------ Recorded data

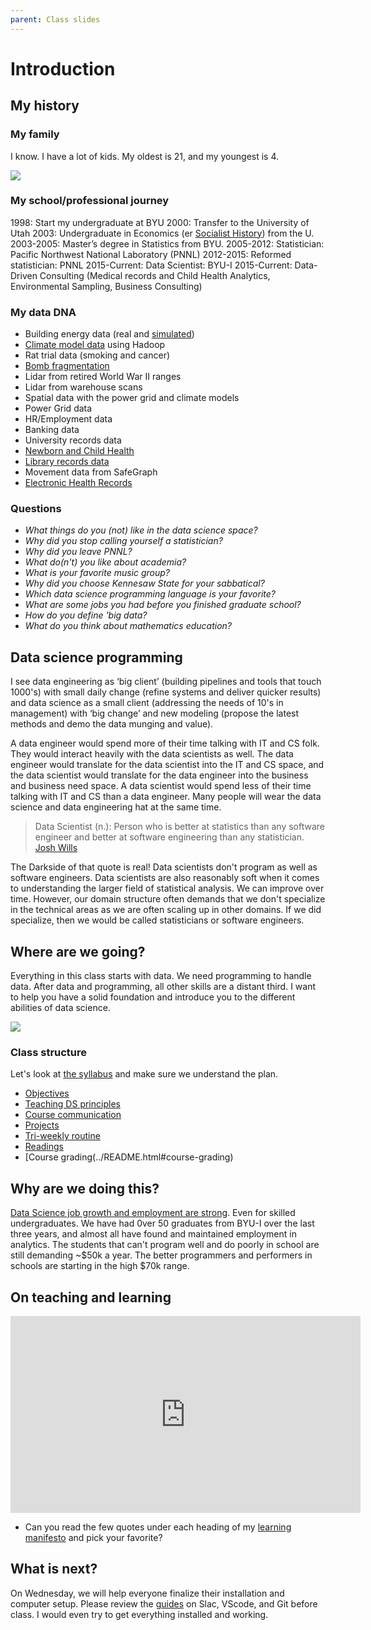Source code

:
 ```yaml
---
parent: Class slides
---
```


# Introduction

## My history

### My family

I know.  I have a lot of kids.  My oldest is 21, and my youngest is 4.

![](https://byuistats.github.io/CSE250-Hathaway/slides/introduction/day01_introduction/family_2020.png)

### My school/professional journey

1998: Start my undergraduate at BYU
2000: Transfer to the University of Utah
2003: Undergraduate in Economics (er [Socialist History](https://dailyutahchronicle.com/2018/04/16/us-economics-department-marxist-or-diverse/)) from the U.
2003-2005: Master’s degree in Statistics from BYU.
2005-2012: Statistician: Pacific Northwest National Laboratory (PNNL)
2012-2015: Reformed statistician: PNNL
2015-Current: Data Scientist: BYU-I
2015-Current: Data-Driven Consulting (Medical records and Child Health Analytics, Environmental Sampling, Business Consulting)

### My data DNA

- Building energy data (real and [simulated](https://energyplus.net/))
- [Climate model data](https://climate.pnnl.gov/#) using Hadoop
- Rat trial data (smoking and cancer)
- [Bomb fragmentation](https://apps.dtic.mil/sti/pdfs/ADA531258.pdf)
- Lidar from retired World War II ranges
- Lidar from warehouse scans
- Spatial data with the power grid and climate models
- Power Grid data
- HR/Employment data
- Banking data
- University records data
- [Newborn and Child Health](https://www.gatesfoundation.org/our-work/programs/global-development/maternal-newborn-and-child-health)
- [Library records data](https://data.seattle.gov/Community/Library-Collection-Inventory/6vkj-f5xf)
- Movement data from SafeGraph
- [Electronic Health Records](https://www.optum.com/business/solutions/government/federal/data-analytics-federal/clinical-data.html)

### Questions

- _What things do you (not) like in the data science space?_
- _Why did you stop calling yourself a statistician?_
- _Why did you leave PNNL?_
- _What do(n't) you like about academia?_
- _What is your favorite music group?_
- _Why did you choose Kennesaw State for your sabbatical?_
- _Which data science programming language is your favorite?_
- _What are some jobs you had before you finished graduate school?_
- _How do you define 'big data?_
- _What do you think about mathematics education?_  

## Data science programming

I see data engineering as ‘big client’ (building pipelines and tools that touch 1000's) with small daily change (refine systems and deliver quicker results) and data science as a small client (addressing the needs of 10's in management) with ‘big change’ and new modeling (propose the latest methods and demo the data munging and value).

A data engineer would spend more of their time talking with IT and CS folk.  They would interact heavily with the data scientists as well.  The data engineer would translate for the data scientist into the IT and CS space, and the data scientist would translate for the data engineer into the business and business need space. A data scientist would spend less of their time talking with IT and CS than a data engineer. Many people will wear the data science and data engineering hat at the same time.  

> Data Scientist (n.): Person who is better at statistics than any software engineer and better at software engineering than any statistician. [Josh Wills](https://twitter.com/josh_wills/status/198093512149958656?s=20)

The Darkside of that quote is real!  Data scientists don't program as well as software engineers.  Data scientists are also reasonably soft when it comes to understanding the larger field of statistical analysis. We can improve over time. However, our domain structure often demands that we don't specialize in the technical areas as we are often scaling up in other domains. If we did specialize, then we would be called statisticians or software engineers.

## Where are we going?

Everything in this class starts with data.  We need programming to handle data.  After data and programming, all other skills are a distant third.  I want to help you have a solid foundation and introduce you to the different abilities of data science.

![](data_programming.png)

### Class structure

Let's look at [the syllabus](../README.md) and make sure we understand the plan.

- [Objectives](../README.html#course-objectives)
- [Teaching DS principles](../README.html#principles-of-data-science-teaching)
- [Course communication](../README.html#course-communication)
- [Projects](../README.html#project-topics)
- [Tri-weekly routine](../README.html#course-outline)
- [Readings](../README.html#course-readings)
- [Course grading(../README.html#course-grading)

## Why are we doing this?

[Data Science job growth and employment are strong](https://lambdaschool.com/the-commons/data-science-job-growth-in-2021-and-beyond).  Even for skilled undergraduates.  We have had 0ver 50 graduates from BYU-I over the last three years, and almost all have found and maintained employment in analytics.  The students that can't program well and do poorly in school are still demanding ~$50k a year.  The better programmers and performers in schools are starting in the high $70k range.  

## On teaching and learning

<iframe width="560" height="315" src="https://www.youtube.com/embed/kO8x8eoU3L4" title="YouTube video player" frameborder="0" allow="accelerometer; autoplay; clipboard-write; encrypted-media; gyroscope; picture-in-picture" allowfullscreen></iframe>

- Can you read the few quotes under each heading of my [learning manifesto](https://datathink.io/my-learning-manifesto-aka-teaching-philosophy/) and pick your favorite?

## What is next?

On Wednesday, we will help everyone finalize their installation and computer setup.  Please review the [guides](../guides/readme.md) on Slac, VScode, and Git before class.  I would even try to get everything installed and working.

------------

*Assignment*. Return each line of the preceding material in which "this" can be found.

*Written solution*.
Everything in this class starts with data.  We need programming to handle data.  After data and programming, all other skills are a distant third.  I want to help you have a solid foundation and introduce you to the different abilities of data science.
## Why are we doing this?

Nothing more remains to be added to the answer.